Walheim was commissioned as a second lieutenant in the U.S. Air Force in May 1984. In April of 1985 he was assigned to Cavalier Air Force Station in Cavalier, North Dakota, USA, where he worked as a missile warning operations crew commander.

In October 1986, he was reassigned to the Johnson Space Center, Houston, Texas, where he worked as a mechanical systems flight controller and was the lead operations engineer for the Space Shuttle landing gear, brakes, and emergency runway barrier.

Walheim was transferred to Headquarters Air Force Space Command in Colorado Springs, Colorado, in August 1989, where he was manager of a programme upgrading missile warning radars.

He was selected for the flight test engineer course at the U.S. Air Force Test Pilot School in 1991, and attended the course at Edwards Air Force Base California in 1992. Following his graduation, he was assigned to the F-16 Combined Test Force at Edwards where he was a project manager, and then commander of the avionics and armament flight. In January 1996, Walheim became a U.S. Air Force Test Pilot School instructor, where he served until he commenced astronaut training.

NASA experience

Walheim served as a flight controller and operations engineer at the Johnson Space Center from October 1986 to January 1989. He was selected by NASA in March 1996 and reported to the Johnson Space Center in August 1996. After completing two years of training and evaluation, he qualified for flight assignment as a mission specialist.

Initially, Walheim was assigned technical duties in the Astronaut Office Space Station Operations Branch, where he helped develop the initial procedures and displays used on the space station, and served as a Capcom in the Mission Control Center. He served on the EVA crew of the STS-110 mission. After his first flight, he was assigned to the EVA branch, where he served as the astronaut office representative for the Extra Vehicular Mobility Unit, (the EVA spacesuit).

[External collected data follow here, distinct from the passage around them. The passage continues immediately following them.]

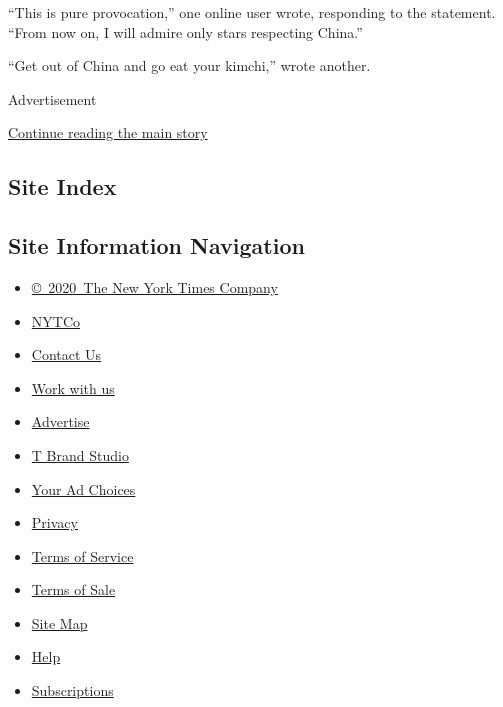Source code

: ``This is pure provocation,'' one online user wrote, responding to the
statement. ``From now on, I will admire only stars respecting China.''

``Get out of China and go eat your kimchi,'' wrote another.

Advertisement

\protect\hyperlink{after-bottom}{Continue reading the main story}

\hypertarget{site-index}{%
\subsection{Site Index}\label{site-index}}

\hypertarget{site-information-navigation}{%
\subsection{Site Information
Navigation}\label{site-information-navigation}}

\begin{itemize}
\tightlist
\item
  \href{https://help.nytimes.com/hc/en-us/articles/115014792127-Copyright-notice}{©~2020~The
  New York Times Company}
\end{itemize}

\begin{itemize}
\tightlist
\item
  \href{https://www.nytco.com/}{NYTCo}
\item
  \href{https://help.nytimes.com/hc/en-us/articles/115015385887-Contact-Us}{Contact
  Us}
\item
  \href{https://www.nytco.com/careers/}{Work with us}
\item
  \href{https://nytmediakit.com/}{Advertise}
\item
  \href{http://www.tbrandstudio.com/}{T Brand Studio}
\item
  \href{https://www.nytimes.com/privacy/cookie-policy\#how-do-i-manage-trackers}{Your
  Ad Choices}
\item
  \href{https://www.nytimes.com/privacy}{Privacy}
\item
  \href{https://help.nytimes.com/hc/en-us/articles/115014893428-Terms-of-service}{Terms
  of Service}
\item
  \href{https://help.nytimes.com/hc/en-us/articles/115014893968-Terms-of-sale}{Terms
  of Sale}
\item
  \href{https://spiderbites.nytimes.com}{Site Map}
\item
  \href{https://help.nytimes.com/hc/en-us}{Help}
\item
  \href{https://www.nytimes.com/subscription?campaignId=37WXW}{Subscriptions}
\end{itemize}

Walheim is assigned as a mission specialist on the STS-122 mission that will deliver the European Space Agency's Columbus Laboratory to the International Space Station and will undertake all three spacewalks during the mission.

Spaceflight experience

STS-110 Atlantis (8-19 April 2002) was the 13th Shuttle mission to visit the International Space Station. Mission milestones included: the delivery and installation of the SO (S-Zero) Truss; the first time the station's robotic arm was used to manoeuvre spacewalkers around the Station; and the first time that all of a shuttle crew's spacewalks were based from the Station's Quest Airlock. Walheim performed 2 EVAs totalling 14 hours and 5 minutes. The crew mechanically attached and powered up the new truss, and spent a week in joint operations with the Station’s Expedition-4 crew.